- [Activity]
Scan the listing below. Copy each line that contains "sent".
::: Data section
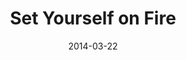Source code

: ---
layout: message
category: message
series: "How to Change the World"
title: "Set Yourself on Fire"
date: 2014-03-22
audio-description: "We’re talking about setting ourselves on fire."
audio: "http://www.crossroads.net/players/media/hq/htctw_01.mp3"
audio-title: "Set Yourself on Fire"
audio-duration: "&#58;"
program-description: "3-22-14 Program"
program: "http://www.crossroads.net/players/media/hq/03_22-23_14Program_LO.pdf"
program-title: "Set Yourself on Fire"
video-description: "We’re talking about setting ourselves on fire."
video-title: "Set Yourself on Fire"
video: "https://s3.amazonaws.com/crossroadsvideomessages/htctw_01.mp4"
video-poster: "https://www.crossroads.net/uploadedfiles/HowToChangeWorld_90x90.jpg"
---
::::::
::: Data section
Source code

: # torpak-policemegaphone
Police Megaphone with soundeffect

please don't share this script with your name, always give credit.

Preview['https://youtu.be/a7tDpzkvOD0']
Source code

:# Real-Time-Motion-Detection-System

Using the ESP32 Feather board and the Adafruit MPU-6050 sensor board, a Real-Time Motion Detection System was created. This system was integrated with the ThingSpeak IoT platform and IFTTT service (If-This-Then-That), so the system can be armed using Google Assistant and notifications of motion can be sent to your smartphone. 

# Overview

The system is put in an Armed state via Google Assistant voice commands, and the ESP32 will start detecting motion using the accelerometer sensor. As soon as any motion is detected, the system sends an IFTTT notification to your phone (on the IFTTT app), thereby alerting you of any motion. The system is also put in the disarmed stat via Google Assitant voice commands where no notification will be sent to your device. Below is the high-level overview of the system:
::::::
- [Result of this exercise]
Using the ESP32 Feather board and the Adafruit MPU-6050 sensor board, a Real-Time Motion Detection System was created. This system was integrated with the ThingSpeak IoT platform and IFTTT service (If-This-Then-That), so the system can be armed using Google Assistant and notifications of motion can be sent to your smartphone. 
The system is put in an Armed state via Google Assistant voice commands, and the ESP32 will start detecting motion using the accelerometer sensor. As soon as any motion is detected, the system sends an IFTTT notification to your phone (on the IFTTT app), thereby alerting you of any motion. The system is also put in the disarmed stat via Google Assitant voice commands where no notification will be sent to your device. Below is the high-level overview of the system:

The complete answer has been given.